I have done similar datascraping from time to time, and in norway we have laws - or should I say "laws" - that you are not allowed to email people however you are allowed to email the company - so in a way the same problem from another angle.
I wish I knew maths and algorythms by heart because I am sure there is a fascinating sollution hidden in AI and machine learning, but in my mind the only sollution I can see is building a rule set that over time probably gets quite complex. Maby you could apply some bayesian filtering - it works very well for email.
But - to be a little more productive here. One thing i know is inmportant, you could start by creating the crawler environment and building the dataset. Have the database for URLS so you can add more at any time, and start the crawling on what you have already so that you do your testing querying your own data with a 100% copy. This will save you enormous time instead of live scraping while tweaking.

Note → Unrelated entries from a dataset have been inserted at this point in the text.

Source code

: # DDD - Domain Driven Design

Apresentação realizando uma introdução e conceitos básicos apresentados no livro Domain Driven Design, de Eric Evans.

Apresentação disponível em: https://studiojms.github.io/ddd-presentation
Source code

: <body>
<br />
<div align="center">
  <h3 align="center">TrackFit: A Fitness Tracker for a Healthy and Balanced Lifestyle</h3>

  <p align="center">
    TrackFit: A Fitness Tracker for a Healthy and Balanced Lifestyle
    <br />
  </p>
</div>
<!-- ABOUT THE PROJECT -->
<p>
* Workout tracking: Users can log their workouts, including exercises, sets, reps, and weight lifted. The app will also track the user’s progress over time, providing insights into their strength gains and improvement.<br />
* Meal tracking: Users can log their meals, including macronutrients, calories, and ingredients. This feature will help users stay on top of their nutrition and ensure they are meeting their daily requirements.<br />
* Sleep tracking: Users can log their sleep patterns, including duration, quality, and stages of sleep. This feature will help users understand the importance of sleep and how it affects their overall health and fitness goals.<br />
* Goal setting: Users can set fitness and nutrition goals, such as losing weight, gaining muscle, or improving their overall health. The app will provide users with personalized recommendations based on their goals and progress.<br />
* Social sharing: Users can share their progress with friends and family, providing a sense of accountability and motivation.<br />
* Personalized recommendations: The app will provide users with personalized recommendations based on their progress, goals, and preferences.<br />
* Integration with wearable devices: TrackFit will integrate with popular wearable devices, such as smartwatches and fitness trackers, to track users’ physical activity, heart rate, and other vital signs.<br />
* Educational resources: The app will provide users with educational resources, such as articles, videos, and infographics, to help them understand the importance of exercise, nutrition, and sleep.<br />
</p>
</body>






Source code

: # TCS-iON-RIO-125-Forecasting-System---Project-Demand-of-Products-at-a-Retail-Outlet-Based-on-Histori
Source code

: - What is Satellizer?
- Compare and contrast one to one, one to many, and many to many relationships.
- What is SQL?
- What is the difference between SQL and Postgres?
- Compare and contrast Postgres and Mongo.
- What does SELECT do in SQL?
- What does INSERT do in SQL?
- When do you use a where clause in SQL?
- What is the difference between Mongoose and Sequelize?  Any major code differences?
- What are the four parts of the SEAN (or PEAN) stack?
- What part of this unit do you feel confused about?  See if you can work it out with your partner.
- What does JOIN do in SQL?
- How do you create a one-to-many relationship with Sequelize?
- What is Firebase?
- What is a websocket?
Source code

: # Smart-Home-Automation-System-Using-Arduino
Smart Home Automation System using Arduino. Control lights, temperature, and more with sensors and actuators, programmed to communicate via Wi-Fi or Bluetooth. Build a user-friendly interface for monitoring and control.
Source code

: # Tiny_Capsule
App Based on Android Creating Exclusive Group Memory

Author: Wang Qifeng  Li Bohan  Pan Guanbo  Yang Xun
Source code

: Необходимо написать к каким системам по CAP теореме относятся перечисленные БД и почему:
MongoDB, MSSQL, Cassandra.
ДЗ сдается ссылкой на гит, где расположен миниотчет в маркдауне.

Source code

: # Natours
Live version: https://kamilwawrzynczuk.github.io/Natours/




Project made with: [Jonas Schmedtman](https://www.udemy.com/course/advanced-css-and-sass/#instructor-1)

I did my own search engine some years ago, scraping all NO domains however I needed only the index file that time. Took over a week alone just to scrape it down and I think it was 8GB of data just for that single file, and I had to use several proxyservers aswell to make it work due to problems with to much DNS traffik. Lots of problems that needed being taken care of. I guess I am only saying - if you are crawling a large scale you might aswell start getting the data down if you want to work efficient with the parsing later.
Good luck, and do post if you get a sollution. I do not think it is posible without an algorythm or AI though - people design websites the way they like and they pull templates out of their arse so there are no rules to follow. You will end up with bad data.
Do you have funding for this? If so its simpler. Then you could just crawl each site, and make a profile for each site. You could employ someone cheap to manual go through the parsed data and remove all the errors. This is probably how most people does it, unless someone already have done it and the database is for sale / available from webservice so it can be scraped.
The links you provide are mainly US site, so I guess you are focusing on English names. In that case, instead of parsing from html tags, I would just search the whole webpage for name. (There are free database of first name and last name) This may also work if you are donig this for some other Europe company, but it would be a problem for company from some countries. Take Chinese as an example, while there is a fix set of last name, one may use basically any combination of Chinese character as first name, so this solution won't work for Chinese site.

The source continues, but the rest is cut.